WHAT THIS TASK INVOLVES: Go through the listing below and say how many lines include "translating". Give the number by itself.

PROVIDED DATA:
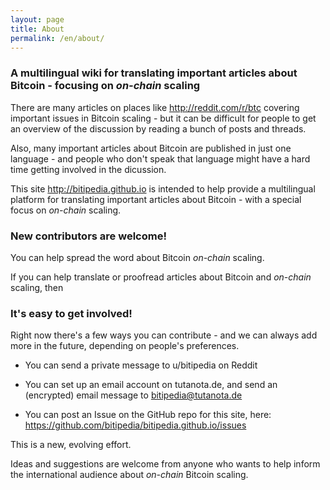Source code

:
 ```yaml
---
layout: page
title: About
permalink: /en/about/
---
```


### A multilingual wiki for translating important articles about Bitcoin - focusing on _on-chain_ scaling

There are many articles on places like http://reddit.com/r/btc covering important issues in Bitcoin scaling - but it can be difficult for people to get an overview of the discussion by reading a bunch of posts and threads.

Also, many important articles about Bitcoin are published in just one language - and people who don't speak that language might have a hard time getting involved in the dicussion. 

This site http://bitipedia.github.io is intended to help provide a multilingual platform for translating important articles about Bitcoin - with a special focus on _on-chain_ scaling.

### New contributors are welcome! 

You can help spread the word about Bitcoin _on-chain_ scaling.

If you can help translate or proofread articles about Bitcoin and _on-chain_ scaling, then 

### It's easy to get involved!

Right now there's a few ways you can contribute - and we can always add more in the future, depending on people's preferences.

- You can send a private message to u/bitipedia on Reddit

- You can set up an email account on tutanota.de, and send an (encrypted) email message to bitipedia@tutanota.de 

- You can post an Issue on the GitHub repo for this site, here: https://github.com/bitipedia/bitipedia.github.io/issues

This is a new, evolving effort.

Ideas and suggestions are welcome from anyone who wants to help inform the international audience about _on-chain_ Bitcoin scaling.
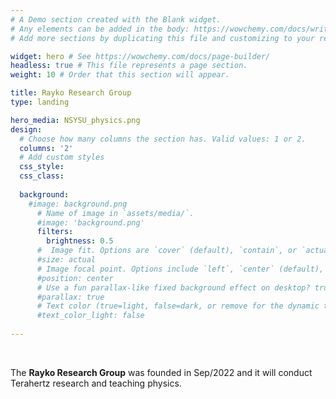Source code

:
 ```yaml
---
# A Demo section created with the Blank widget.
# Any elements can be added in the body: https://wowchemy.com/docs/writing-markdown-latex/
# Add more sections by duplicating this file and customizing to your requirements.

widget: hero # See https://wowchemy.com/docs/page-builder/
headless: true # This file represents a page section.
weight: 10 # Order that this section will appear.

title: Rayko Research Group
type: landing

hero_media: NSYSU_physics.png
design:
  # Choose how many columns the section has. Valid values: 1 or 2.
  columns: '2'
  # Add custom styles
  css_style:
  css_class:
    
  background:
    #image: background.png
      # Name of image in `assets/media/`.
      #image: 'background.png'
      filters:
        brightness: 0.5
      #  Image fit. Options are `cover` (default), `contain`, or `actual` size.
      #size: actual
      # Image focal point. Options include `left`, `center` (default), or `right`.
      #position: center
      # Use a fun parallax-like fixed background effect on desktop? true/false
      #parallax: true
      # Text color (true=light, false=dark, or remove for the dynamic theme color).
      #text_color_light: false
  
---
```


<br>

The **Rayko Research Group** was founded in Sep/2022 and it will conduct Terahertz research and teaching physics.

RESPONSE TO THE TASK: 2